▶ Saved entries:
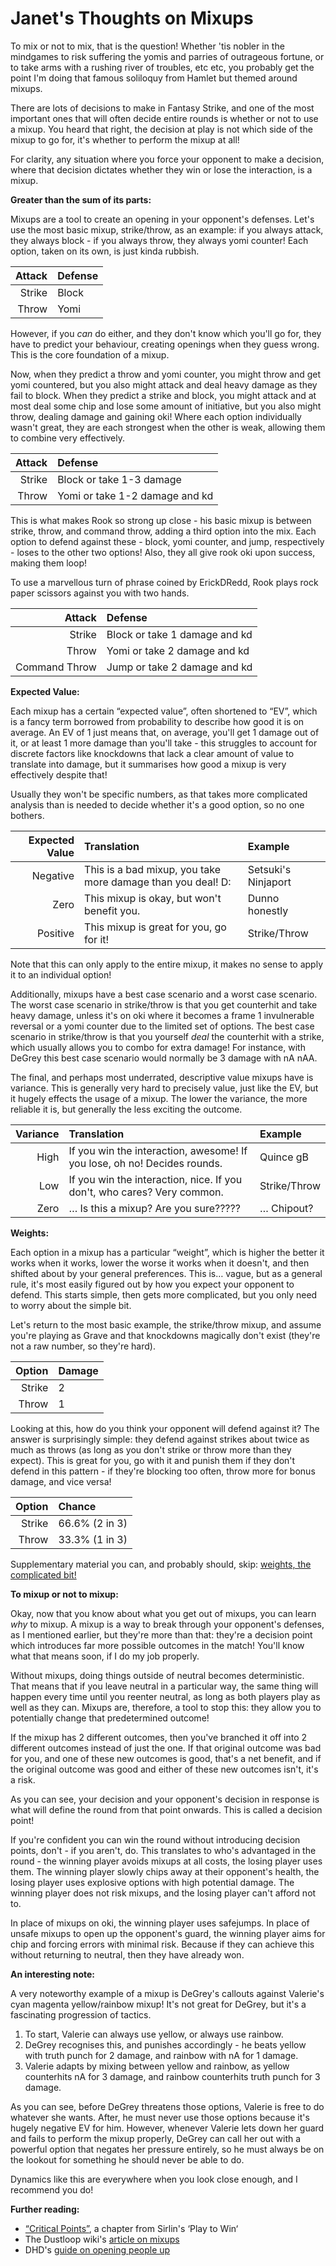 # Janet's Thoughts on Mixups

To mix or not to mix, that is the question! Whether 'tis nobler in the mindgames to risk suffering the yomis and parries of outrageous fortune, or to take arms with a rushing river of troubles, etc etc, you probably get the point I'm doing that famous soliloquy from Hamlet but themed around mixups.

There are lots of decisions to make in Fantasy Strike, and one of the most important ones that will often decide entire rounds is whether or not to use a mixup. You heard that right, the decision at play is not which side of the mixup to go for, it's whether to perform the mixup at all!

For clarity, any situation where you force your opponent to make a decision, where that decision dictates whether they win or lose the interaction, is a mixup.

**Greater than the sum of its parts:**

Mixups are a tool to create an opening in your opponent's defenses. Let's use the most basic mixup, strike/throw, as an example: if you always attack, they always block - if you always throw, they always yomi counter! Each option, taken on its own, is just kinda rubbish.

| Attack | Defense |
| -----: | :------ |
| Strike | Block   |
| Throw  | Yomi    |

However, if you *can* do either, and they don't know which you'll go for, they have to predict your behaviour, creating openings when they guess wrong. This is the core foundation of a mixup.

Now, when they predict a throw and yomi counter, you might throw and get yomi countered, but you also might attack and deal heavy damage as they fail to block. When they predict a strike and block, you might attack and at most deal some chip and lose some amount of initiative, but you also might throw, dealing damage and gaining oki! Where each option individually wasn't great, they are each strongest when the other is weak, allowing them to combine very effectively.

| Attack | Defense                        |
| -----: | :----------------------------- |
| Strike | Block or take 1-3 damage       |
| Throw  | Yomi or take 1-2 damage and kd |

This is what makes Rook so strong up close - his basic mixup is between strike, throw, and command throw, adding a third option into the mix. Each option to defend against these - block, yomi counter, and jump, respectively - loses to the other two options! Also, they all give rook oki upon success, making them loop!

To use a marvellous turn of phrase coined by ErickDRedd, Rook plays rock paper scissors against you with two hands.

| Attack        | Defense                         |
| ------------: | :------------------------------ |
| Strike        | Block or take 1 damage and kd   |
| Throw         | Yomi or take 2 damage and kd    |
| Command Throw | Jump or take 2 damage and kd    |

**Expected Value:**

Each mixup has a certain “expected value”, often shortened to “EV”, which is a fancy term borrowed from probability to describe how good it is on average. An EV of 1 just means that, on average, you'll get 1 damage out of it, or at least 1 more damage than you'll take - this struggles to account for discrete factors like knockdowns that lack a clear amount of value to translate into damage, but it summarises how good a mixup is very effectively despite that!

Usually they won't be specific numbers, as that takes more complicated analysis than is needed to decide whether it's a good option, so no one bothers.

| Expected Value | Translation                                                 | Example             |
| -------------: | :---------------------------------------------------------- | :------------------ |
| Negative       | This is a bad mixup, you take more damage than you deal! D: | Setsuki's Ninjaport |
| Zero           | This mixup is okay, but won't benefit you.                  | Dunno honestly      |
| Positive       | This mixup is great for you, go for it!                     | Strike/Throw        |

Note that this can only apply to the entire mixup, it makes no sense to apply it to an individual option!

Additionally, mixups have a best case scenario and a worst case scenario. The worst case scenario in strike/throw is that you get counterhit and take heavy damage, unless it's on oki where it becomes a frame 1 invulnerable reversal or a yomi counter due to the limited set of options. The best case scenario in strike/throw is that you yourself *deal* the counterhit with a strike, which usually allows you to combo for extra damage! For instance, with DeGrey this best case scenario would normally be 3 damage with nA nAA.

The final, and perhaps most underrated, descriptive value mixups have is variance. This is generally very hard to precisely value, just like the EV, but it hugely effects the usage of a mixup. The lower the variance, the more reliable it is, but generally the less exciting the outcome.

| Variance | Translation                                                              | Example      |
| -------: | :------------------------------------------------------------------------| :----------- |
| High     | If you win the interaction, awesome! If you lose, oh no! Decides rounds. | Quince gB    |
| Low      | If you win the interaction, nice. If you don't, who cares? Very common.  | Strike/Throw |
| Zero     | … Is this a mixup? Are you sure?????                                     | … Chipout?   |

**Weights:**

Each option in a mixup has a particular “weight”, which is higher the better it works when it works, lower the worse it works when it doesn't, and then shifted about by your general preferences. This is… vague, but as a general rule, it's most easily figured out by how you expect your opponent to defend. This starts simple, then gets more complicated, but you only need to worry about the simple bit.

Let's return to the most basic example, the strike/throw mixup, and assume you're playing as Grave and that knockdowns magically don't exist (they're not a raw number, so they're hard).

| Option | Damage |
| -----: | :----- |
| Strike | 2      |
| Throw  | 1      |

Looking at this, how do you think your opponent will defend against it? The answer is surprisingly simple: they defend against strikes about twice as much as throws (as long as you don't strike or throw more than they expect). This is great for you, go with it and punish them if they don't defend in this pattern - if they're blocking too often, throw more for bonus damage, and vice versa!

| Option | Chance          |
| -----: | :-------------- |
| Strike | 66.6% (2 in 3)  |
| Throw  | 33.3% (1 in 3)  |

Supplementary material you can, and probably should, skip: [weights, the complicated bit!](thoughts-weights)

**To mixup or not to mixup:**

Okay, now that you know about what you get out of mixups, you can learn *why* to mixup. A mixup is a way to break through your opponent's defenses, as I mentioned earlier, but they're more than that: they're a decision point which introduces far more possible outcomes in the match! You'll know what that means soon, if I do my job properly.

Without mixups, doing things outside of neutral becomes deterministic. That means that if you leave neutral in a particular way, the same thing will happen every time until you reenter neutral, as long as both players play as well as they can. Mixups are, therefore, a tool to stop this: they allow you to potentially change that predetermined outcome!

If the mixup has 2 different outcomes, then you've branched it off into 2 different outcomes instead of just the one. If that original outcome was bad for you, and one of these new outcomes is good, that's a net benefit, and if the original outcome was good and either of these new outcomes isn't, it's a risk.

As you can see, your decision and your opponent's decision in response is what will define the round from that point onwards. This is called a decision point!

If you're confident you can win the round without introducing decision points, don't - if you aren't, do. This translates to who's advantaged in the round - the winning player avoids mixups at all costs, the losing player uses them. The winning player slowly chips away at their opponent's health, the losing player uses explosive options with high potential damage. The winning player does not risk mixups, and the losing player can't afford not to.

In place of mixups on oki, the winning player uses safejumps. In place of unsafe mixups to open up the opponent's guard, the winning player aims for chip and forcing errors with minimal risk. Because if they can achieve this without returning to neutral, then they have already won.

**An interesting note:**

A very noteworthy example of a mixup is DeGrey's callouts against Valerie's cyan magenta yellow/rainbow mixup! It's not great for DeGrey, but it's a fascinating progression of tactics.

1. To start, Valerie can always use yellow, or always use rainbow.
2. DeGrey recognises this, and punishes accordingly - he beats yellow with truth punch for 2 damage, and rainbow with nA for 1 damage.
3. Valerie adapts by mixing between yellow and rainbow, as yellow counterhits nA for 3 damage, and rainbow counterhits truth punch for 3 damage.

As you can see, before DeGrey threatens those options, Valerie is free to do whatever she wants. After, he must never use those options because it's hugely negative EV for him. However, whenever Valerie lets down her guard and fails to perform the mixup properly, DeGrey can call her out with a powerful option that negates her pressure entirely, so he must always be on the lookout for something he should never be able to do.

Dynamics like this are everywhere when you look close enough, and I recommend you do!

**Further reading:**
* [“Critical Points”](https://www.sirlin.net/ptw-book/8-critical-points), a chapter from Sirlin's ‘Play to Win‘
* The Dustloop wiki's [article on mixups](https://www.dustloop.com/wiki/index.php?title=Mixup)
* DHD's [guide on opening people up](https://docs.google.com/document/d/1R1iAKVb-5rjPbX5CXkp75L3L7-P3Ef3_fgA1Xk6rHV0)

▶ TASK INSTRUCTIONS:
Among the records, find the lines that contain "becomes" and copy each of them.

▶ TASK RESULT:
Additionally, mixups have a best case scenario and a worst case scenario. The worst case scenario in strike/throw is that you get counterhit and take heavy damage, unless it's on oki where it becomes a frame 1 invulnerable reversal or a yomi counter due to the limited set of options. The best case scenario in strike/throw is that you yourself *deal* the counterhit with a strike, which usually allows you to combo for extra damage! For instance, with DeGrey this best case scenario would normally be 3 damage with nA nAA.
Without mixups, doing things outside of neutral becomes deterministic. That means that if you leave neutral in a particular way, the same thing will happen every time until you reenter neutral, as long as both players play as well as they can. Mixups are, therefore, a tool to stop this: they allow you to potentially change that predetermined outcome!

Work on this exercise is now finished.